Discussion in 'Options' started by MathAndLogic, Apr 6, 2010.

  1. sambian

    sambian

    Martinghoul, if eur/usd follows a random walk, then (eur/usd)*x is equally probable as (usd/eur)*x. And (usd/eur)*x=(eur/usd)*(1/x). Therefore eur/usd*2 is equally probable as eur/usd*0,5 and eur/usd*3 is equally probable as eur/usd*0,333333.
    If you consider this logic wrong, then I will not try to convince you.
     
    #11     Apr 6, 2010
  2. I consider this logic wrong, indeed...
     
    #12     Apr 6, 2010
  3. F112358

    F112358

    There is an obvious mathematical error being made by the writer of the article. But I will not point it out because I'm a bastard. This discussion is very similar to the "perpetual motion device".
     
    #13     Apr 6, 2010
  4. sambian

    sambian

    Hi, epetrov.
    A whole lot of financial theories are based on the assumptions that prices follow a random walk. I think that this is not true and in this article I have presented a logical argument. Since there is no error in my arguments, then if prices followed a random walk, everybody would be making profits. And this is simply not possible.

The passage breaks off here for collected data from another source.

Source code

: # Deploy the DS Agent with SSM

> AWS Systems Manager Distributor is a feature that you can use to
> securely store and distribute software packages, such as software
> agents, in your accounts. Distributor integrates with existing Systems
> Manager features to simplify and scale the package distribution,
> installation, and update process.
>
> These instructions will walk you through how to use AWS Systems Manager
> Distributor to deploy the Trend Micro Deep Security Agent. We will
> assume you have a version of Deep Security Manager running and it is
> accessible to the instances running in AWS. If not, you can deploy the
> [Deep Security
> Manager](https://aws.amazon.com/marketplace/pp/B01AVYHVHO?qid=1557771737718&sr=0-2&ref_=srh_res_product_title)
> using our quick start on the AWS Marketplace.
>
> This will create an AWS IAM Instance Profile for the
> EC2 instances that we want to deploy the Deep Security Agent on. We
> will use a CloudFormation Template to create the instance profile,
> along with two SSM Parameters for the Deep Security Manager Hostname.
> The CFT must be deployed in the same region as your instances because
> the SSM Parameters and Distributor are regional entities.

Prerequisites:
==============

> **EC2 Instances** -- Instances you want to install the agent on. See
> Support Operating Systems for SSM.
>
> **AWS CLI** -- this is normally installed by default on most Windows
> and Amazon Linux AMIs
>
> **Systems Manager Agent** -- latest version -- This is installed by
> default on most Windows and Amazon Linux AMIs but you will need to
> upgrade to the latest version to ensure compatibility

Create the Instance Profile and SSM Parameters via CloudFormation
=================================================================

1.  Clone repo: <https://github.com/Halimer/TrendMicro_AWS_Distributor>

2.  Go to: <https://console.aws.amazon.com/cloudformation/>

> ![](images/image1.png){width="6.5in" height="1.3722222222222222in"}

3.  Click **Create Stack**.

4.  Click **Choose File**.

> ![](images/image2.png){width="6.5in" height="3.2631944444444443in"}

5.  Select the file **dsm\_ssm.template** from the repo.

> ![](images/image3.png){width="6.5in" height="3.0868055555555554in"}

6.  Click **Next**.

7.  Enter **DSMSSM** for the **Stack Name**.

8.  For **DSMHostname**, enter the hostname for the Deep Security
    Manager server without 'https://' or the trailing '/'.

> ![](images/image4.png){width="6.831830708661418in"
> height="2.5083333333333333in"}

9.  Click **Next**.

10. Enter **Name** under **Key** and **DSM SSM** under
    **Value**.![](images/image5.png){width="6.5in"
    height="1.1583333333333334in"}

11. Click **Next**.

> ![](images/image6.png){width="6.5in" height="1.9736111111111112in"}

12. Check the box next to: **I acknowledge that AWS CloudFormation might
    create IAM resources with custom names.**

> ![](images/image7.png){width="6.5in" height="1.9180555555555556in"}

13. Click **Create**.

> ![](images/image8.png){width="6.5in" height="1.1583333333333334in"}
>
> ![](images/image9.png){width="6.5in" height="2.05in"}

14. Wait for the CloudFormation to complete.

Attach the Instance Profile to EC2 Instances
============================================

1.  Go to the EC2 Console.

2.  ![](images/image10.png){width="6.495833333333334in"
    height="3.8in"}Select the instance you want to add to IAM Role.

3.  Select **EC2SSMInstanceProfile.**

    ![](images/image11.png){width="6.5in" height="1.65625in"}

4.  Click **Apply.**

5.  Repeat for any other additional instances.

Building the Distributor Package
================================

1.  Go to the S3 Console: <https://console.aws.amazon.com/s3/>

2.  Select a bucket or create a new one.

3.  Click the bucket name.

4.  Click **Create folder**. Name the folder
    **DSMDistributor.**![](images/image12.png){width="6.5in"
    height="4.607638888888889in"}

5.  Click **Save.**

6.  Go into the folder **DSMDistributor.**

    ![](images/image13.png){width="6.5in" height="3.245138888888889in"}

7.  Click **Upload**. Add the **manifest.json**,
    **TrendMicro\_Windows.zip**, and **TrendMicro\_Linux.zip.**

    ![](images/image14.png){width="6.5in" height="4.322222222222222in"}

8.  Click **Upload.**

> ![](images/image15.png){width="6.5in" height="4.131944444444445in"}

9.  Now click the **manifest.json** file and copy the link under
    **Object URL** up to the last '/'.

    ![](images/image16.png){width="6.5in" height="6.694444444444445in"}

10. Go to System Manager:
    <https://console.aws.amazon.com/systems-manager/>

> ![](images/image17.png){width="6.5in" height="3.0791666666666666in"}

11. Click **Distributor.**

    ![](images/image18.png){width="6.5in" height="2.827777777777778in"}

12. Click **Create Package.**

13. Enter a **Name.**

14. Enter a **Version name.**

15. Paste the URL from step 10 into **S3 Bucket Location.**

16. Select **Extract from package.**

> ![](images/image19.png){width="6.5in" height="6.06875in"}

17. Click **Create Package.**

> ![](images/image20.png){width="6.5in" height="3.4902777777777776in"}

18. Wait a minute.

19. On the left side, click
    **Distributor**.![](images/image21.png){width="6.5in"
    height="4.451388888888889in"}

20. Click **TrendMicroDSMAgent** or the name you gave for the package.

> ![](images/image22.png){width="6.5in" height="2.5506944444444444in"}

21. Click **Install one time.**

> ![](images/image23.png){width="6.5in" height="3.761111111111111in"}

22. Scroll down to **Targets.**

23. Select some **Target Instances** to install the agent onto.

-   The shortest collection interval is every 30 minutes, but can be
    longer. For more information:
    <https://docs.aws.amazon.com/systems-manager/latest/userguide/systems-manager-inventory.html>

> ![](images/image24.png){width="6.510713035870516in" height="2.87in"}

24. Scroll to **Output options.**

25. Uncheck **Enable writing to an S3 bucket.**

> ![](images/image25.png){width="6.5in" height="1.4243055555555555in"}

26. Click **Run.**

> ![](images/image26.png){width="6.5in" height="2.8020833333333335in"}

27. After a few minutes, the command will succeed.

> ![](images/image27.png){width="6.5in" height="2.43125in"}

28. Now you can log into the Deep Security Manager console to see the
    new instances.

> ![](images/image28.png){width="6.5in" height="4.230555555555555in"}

    Anyway, the fact that prices don't follow random walk doesn't mean that there is no randomness in trading. I have almost finished an article with examples of riskless profits from the real world, and the system will be profitable also in the future (i.e. out of sample). Right now I don't have time, but soon I will post it and you will see examples of profiting from randomness :)
     
    #14     Apr 6, 2010
  5. Being a bastard seems to be a crucial core competency around here. :cool:
     
    #15     Apr 6, 2010
  6. Sorry didn't bother to read anything but the title... For a short time maybe..for the long run...Hell No!
     
    #16     Apr 6, 2010
  7. by far the most accurate and concise line of reasoning I have ever seen on ET. Its a true pleasure to follow your posts Martinghoul.

     
    #17     Apr 6, 2010
  8. the positive expected return comes from the second order of taylor expansion.
    it is too small for practical use.



     
    #18     Apr 6, 2010
  9. epetrov

    epetrov

    In flucotating markets (70% of the time) the system works well because with the more expensive currency we buy the cheaper one, after they return and so on.
    In real world I don't know.
    We have to backtest the system with the last year End Of Week Forex data with end of week re-adjusments in order to see the result. It can be done on Excel. Any volunteer to do that?:)
     
    #19     Apr 6, 2010
  10. Sorry, sambian, I wish to clarify, if I may... Your error is in the very first sentence above. What you're defining as a "random walk" simply isn't.

    Specifically, the concept you're trying to operate with, the symmetric ordinary random walk (SORW) is defined as X(t) = X(0) + sum(Z(k)), where 1 <= k <= t and P(Z(k) = 1) = P(Z(k) = -1) = 0.5 for all k. Note that for the SORW, E[X(t)]=0 for all times t.

    What you have defined is not a random walk, because you have used two random variables, eur/usd and usd/eur. That's your fallacy, which, unfortunately, makes your riskless system a fantasy.